Despite my ineptitude at protecting her, Rukia bears no malice towards me. It has taken many months for me to accept that I am just a man, flawed, unable to always use my strength or my position to assist her in need, and perhaps in spite of it, she still trusts me to watch over her.
I am learning to love her; it has taken just as long to realise that I do care for her, and not because she resembles Hisana in appearance, but because she truly is my sister.
I am no hero, no angelic warrior, but I have been entrusted to protect her, and I will not fail in my task. I will not risk damaging this fragile relationship that I want to nurture.
Rukia gives me a strength I have never seen in myself.
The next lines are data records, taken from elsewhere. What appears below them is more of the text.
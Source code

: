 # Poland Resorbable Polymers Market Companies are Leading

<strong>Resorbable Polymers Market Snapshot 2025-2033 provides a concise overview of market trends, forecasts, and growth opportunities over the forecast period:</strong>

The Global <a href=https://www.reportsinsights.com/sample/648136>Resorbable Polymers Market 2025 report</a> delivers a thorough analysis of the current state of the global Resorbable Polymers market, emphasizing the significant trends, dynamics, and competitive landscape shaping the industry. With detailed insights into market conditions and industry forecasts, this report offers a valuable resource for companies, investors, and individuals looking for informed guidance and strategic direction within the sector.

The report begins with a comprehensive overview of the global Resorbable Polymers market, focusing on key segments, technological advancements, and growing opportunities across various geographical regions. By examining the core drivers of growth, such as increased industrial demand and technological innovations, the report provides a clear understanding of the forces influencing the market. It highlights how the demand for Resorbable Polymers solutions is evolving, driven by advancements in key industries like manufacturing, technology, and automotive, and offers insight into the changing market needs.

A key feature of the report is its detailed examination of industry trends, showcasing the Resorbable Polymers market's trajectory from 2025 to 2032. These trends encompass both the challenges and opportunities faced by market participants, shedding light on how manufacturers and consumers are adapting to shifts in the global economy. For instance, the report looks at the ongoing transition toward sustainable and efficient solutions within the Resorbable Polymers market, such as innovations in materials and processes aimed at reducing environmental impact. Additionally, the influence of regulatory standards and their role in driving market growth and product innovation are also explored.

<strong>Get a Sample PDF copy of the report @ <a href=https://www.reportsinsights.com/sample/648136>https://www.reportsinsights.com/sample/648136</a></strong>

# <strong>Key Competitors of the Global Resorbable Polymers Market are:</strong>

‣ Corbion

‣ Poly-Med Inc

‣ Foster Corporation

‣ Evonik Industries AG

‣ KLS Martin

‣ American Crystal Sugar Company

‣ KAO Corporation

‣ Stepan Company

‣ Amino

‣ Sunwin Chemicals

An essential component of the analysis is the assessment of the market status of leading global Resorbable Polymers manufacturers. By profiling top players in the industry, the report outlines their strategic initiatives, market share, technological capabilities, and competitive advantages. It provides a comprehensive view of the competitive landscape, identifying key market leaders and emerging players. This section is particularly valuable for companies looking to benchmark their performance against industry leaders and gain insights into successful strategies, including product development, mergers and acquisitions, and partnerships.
Her unwavering belief that I will always be there for her makes me believe that I am capable of so much more. I betrayed her once - it never fails to amaze me that her faith in me is unchanged. I believe in myself now, not merely because I am confident in my skills as a shinigami and the head of the House of Kuchiki, but because Rukia loves me. She is different to Hisana in this regard, Hisana was… gentler, quieter, while her sister… I laugh softly.
Rukia killed a man once. She has never told me this, but I know about it nonetheless. I am not sure I wish to know her reasons, but I believe it was to do with me. Renji mentioned in passing that Rukia has my best interests at heart, and I am certain that this man angered her in some way.
There are many things my beloved sister refuses to tell me, safe in the (misguided) knowledge that I will not find out. The rabbit hock behind the rose bushes are a good example. Perhaps she thinks I do not know, but Rukia has spent the last three or so weeks in the living world, and as far as I know, I am the only person who has fed the rabbits in her absence. I have, in fact, become quite attached to one, a black and white one that I have named Kiku. I hope Rukia never finds out…
I am drawn from my thoughts by a slight movement as Rukia begins to stir. I lay my hand on her forehead and tell her to rest, that I am here, and that she is safe. I will allow no further harm to come to her. She quietens under my touch, and I find myself smiling as she rolls over, twisting the sheets. I re-cover her and instruct the servants to let her sleep for as long as necessary.
I have another task to accomplish, one that will not take me away from her side for too long. Standing, I reach for Senbonzakura and swear silently that I will avenge Rukia for the hurts inflicted upon her. Calmly, I begin to walk towards the Kusajishi forest where Kariya Jin awaits my presence.
I will avenge her.
I will never betray my sister again.